Latest data (August 2024) shows that over 1.1 million people are currently receiving less than £200 per week from their state pension. However, from April, the full new state pension will rise to £230.25 per week.
Helen Morrissey, Head of Retirement Analysis at Hargreaves Lansdown, stressed the importance of acting before the deadline: “The clock is ticking for people to take advantage of the opportunity to plug gaps in their state pension record going back to 2006.
“In less than six weeks, the window will slam shut, and after that, you can only go back six tax years. With more than a million pensioners receiving less than £200 per week, this is a chance that could have a real impact on your retirement income.”
Who Can Benefit?
If you were born after April 5, 1951 (men) or after April 5, 1953 (women), you can still backdate your National Insurance contributions to 2006, potentially increasing your future state pension payments.
How Can You Top Up?
To see if you’re eligible, you can easily check your National Insurance record online at gov.uk. If you’re under state pension age, you can also review your state pension forecast or get in touch with the Future Pension Centre. For those already over state pension age, The Pension Service is your point of contact.

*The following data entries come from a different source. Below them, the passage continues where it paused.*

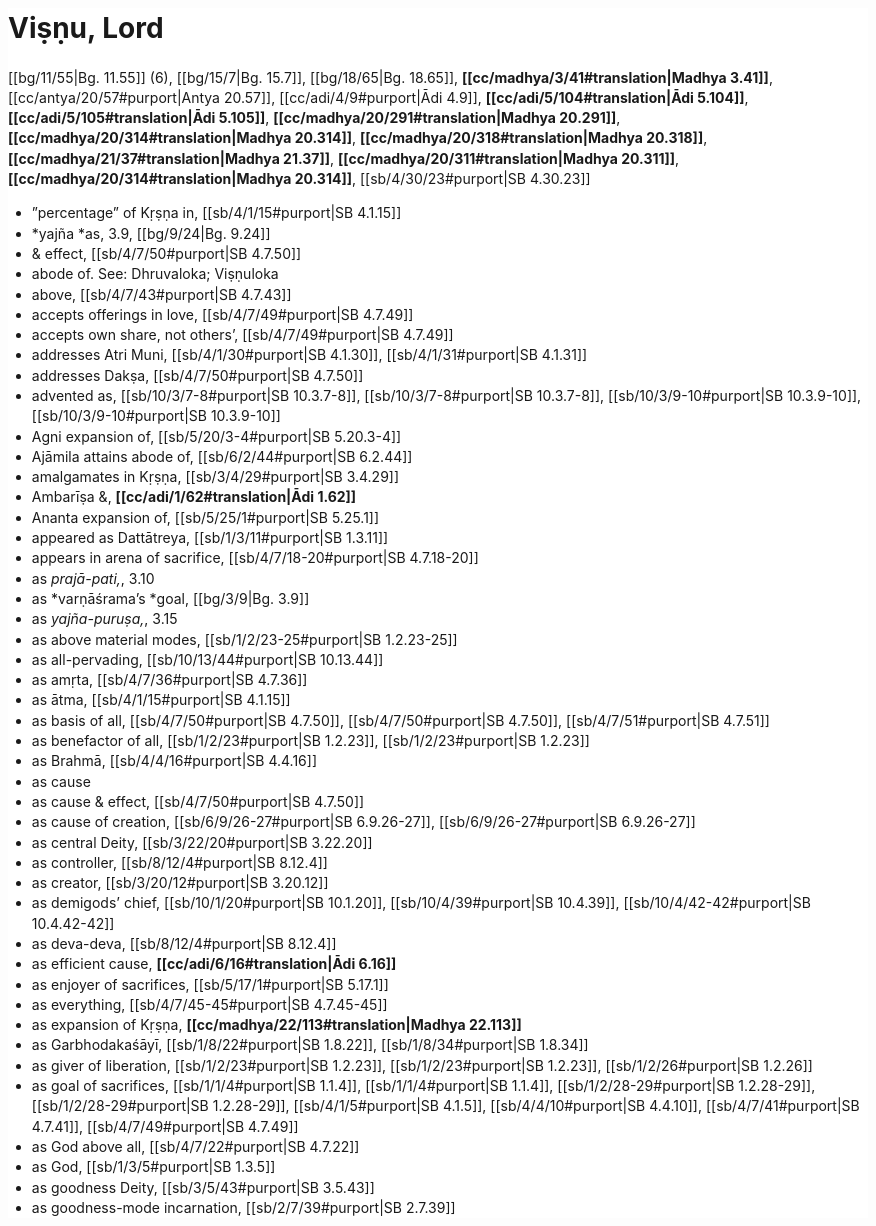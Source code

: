 # Viṣṇu, Lord

[[bg/11/55|Bg. 11.55]] (6), [[bg/15/7|Bg. 15.7]], [[bg/18/65|Bg. 18.65]], **[[cc/madhya/3/41#translation|Madhya 3.41]]**, [[cc/antya/20/57#purport|Antya 20.57]], [[cc/adi/4/9#purport|Ādi 4.9]], **[[cc/adi/5/104#translation|Ādi 5.104]]**, **[[cc/adi/5/105#translation|Ādi 5.105]]**, **[[cc/madhya/20/291#translation|Madhya 20.291]]**, **[[cc/madhya/20/314#translation|Madhya 20.314]]**, **[[cc/madhya/20/318#translation|Madhya 20.318]]**, **[[cc/madhya/21/37#translation|Madhya 21.37]]**, **[[cc/madhya/20/311#translation|Madhya 20.311]]**, **[[cc/madhya/20/314#translation|Madhya 20.314]]**, [[sb/4/30/23#purport|SB 4.30.23]]

* ”percentage” of Kṛṣṇa in, [[sb/4/1/15#purport|SB 4.1.15]]
* *yajña *as, 3.9, [[bg/9/24|Bg. 9.24]]
* & effect, [[sb/4/7/50#purport|SB 4.7.50]]
* abode of. See: Dhruvaloka; Viṣṇuloka
* above, [[sb/4/7/43#purport|SB 4.7.43]]
* accepts offerings in love, [[sb/4/7/49#purport|SB 4.7.49]]
* accepts own share, not others’, [[sb/4/7/49#purport|SB 4.7.49]]
* addresses Atri Muni, [[sb/4/1/30#purport|SB 4.1.30]], [[sb/4/1/31#purport|SB 4.1.31]]
* addresses Dakṣa, [[sb/4/7/50#purport|SB 4.7.50]]
* advented as, [[sb/10/3/7-8#purport|SB 10.3.7-8]], [[sb/10/3/7-8#purport|SB 10.3.7-8]], [[sb/10/3/9-10#purport|SB 10.3.9-10]], [[sb/10/3/9-10#purport|SB 10.3.9-10]]
* Agni expansion of, [[sb/5/20/3-4#purport|SB 5.20.3-4]]
* Ajāmila attains abode of, [[sb/6/2/44#purport|SB 6.2.44]]
* amalgamates in Kṛṣṇa, [[sb/3/4/29#purport|SB 3.4.29]]
* Ambarīṣa &, **[[cc/adi/1/62#translation|Ādi 1.62]]**
* Ananta expansion of, [[sb/5/25/1#purport|SB 5.25.1]]
* appeared as Dattātreya, [[sb/1/3/11#purport|SB 1.3.11]]
* appears in arena of sacrifice, [[sb/4/7/18-20#purport|SB 4.7.18-20]]
* as *prajā-pati,*, 3.10
* as *varṇāśrama’s *goal, [[bg/3/9|Bg. 3.9]]
* as *yajña-puruṣa,*, 3.15
* as above material modes, [[sb/1/2/23-25#purport|SB 1.2.23-25]]
* as all-pervading, [[sb/10/13/44#purport|SB 10.13.44]]
* as amṛta, [[sb/4/7/36#purport|SB 4.7.36]]
* as ātma, [[sb/4/1/15#purport|SB 4.1.15]]
* as basis of all, [[sb/4/7/50#purport|SB 4.7.50]], [[sb/4/7/50#purport|SB 4.7.50]], [[sb/4/7/51#purport|SB 4.7.51]]
* as benefactor of all, [[sb/1/2/23#purport|SB 1.2.23]], [[sb/1/2/23#purport|SB 1.2.23]]
* as Brahmā, [[sb/4/4/16#purport|SB 4.4.16]]
* as cause
* as cause & effect, [[sb/4/7/50#purport|SB 4.7.50]]
* as cause of creation, [[sb/6/9/26-27#purport|SB 6.9.26-27]], [[sb/6/9/26-27#purport|SB 6.9.26-27]]
* as central Deity, [[sb/3/22/20#purport|SB 3.22.20]]
* as controller, [[sb/8/12/4#purport|SB 8.12.4]]
* as creator, [[sb/3/20/12#purport|SB 3.20.12]]
* as demigods’ chief, [[sb/10/1/20#purport|SB 10.1.20]], [[sb/10/4/39#purport|SB 10.4.39]], [[sb/10/4/42-42#purport|SB 10.4.42-42]]
* as deva-deva, [[sb/8/12/4#purport|SB 8.12.4]]
* as efficient cause, **[[cc/adi/6/16#translation|Ādi 6.16]]**
* as enjoyer of sacrifices, [[sb/5/17/1#purport|SB 5.17.1]]
* as everything, [[sb/4/7/45-45#purport|SB 4.7.45-45]]
* as expansion of Kṛṣṇa, **[[cc/madhya/22/113#translation|Madhya 22.113]]**
* as Garbhodakaśāyī, [[sb/1/8/22#purport|SB 1.8.22]], [[sb/1/8/34#purport|SB 1.8.34]]
* as giver of liberation, [[sb/1/2/23#purport|SB 1.2.23]], [[sb/1/2/23#purport|SB 1.2.23]], [[sb/1/2/26#purport|SB 1.2.26]]
* as goal of sacrifices, [[sb/1/1/4#purport|SB 1.1.4]], [[sb/1/1/4#purport|SB 1.1.4]], [[sb/1/2/28-29#purport|SB 1.2.28-29]], [[sb/1/2/28-29#purport|SB 1.2.28-29]], [[sb/4/1/5#purport|SB 4.1.5]], [[sb/4/4/10#purport|SB 4.4.10]], [[sb/4/7/41#purport|SB 4.7.41]], [[sb/4/7/49#purport|SB 4.7.49]]
* as God above all, [[sb/4/7/22#purport|SB 4.7.22]]
* as God, [[sb/1/3/5#purport|SB 1.3.5]]
* as goodness Deity, [[sb/3/5/43#purport|SB 3.5.43]]
* as goodness-mode incarnation, [[sb/2/7/39#purport|SB 2.7.39]]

Experts are advising people to get their paperwork and details in order now, as the lead-up to the April deadline is expected to cause a surge in traffic to government websites and phone lines. A little preparation could make all the difference in ensuring you don’t miss out on boosting your retirement savings.
What Will It Cost?
The cost for filling in a gap is roughly £824 per year of missed contributions, with partial years costing less. Each extra year of National Insurance will increase your state pension by approximately 1/35th, which equates to around £328 per year. As long as you live more than three years past your state pension age, you will have recouped the cost of topping up.
Free Ways to Boost Your Pension
Before you pay to fill any gaps, make sure to check whether you automatically qualified for National Insurance credits during the years in question. For example, those who missed out on claiming Child Benefit due to the High-Income Child Benefit Charge may be eligible for free credits that could boost their state pension.
Important Considerations
Morrissey also advises checking with the Future Pension Centre before committing any money to ensure that topping up will actually benefit you. For some, such as those who were contracted out of the State Second Pension, buying extra credits may not be an option.
As the deadline approaches, now is the time to review your National Insurance record and make the most of this opportunity to secure a better state pension.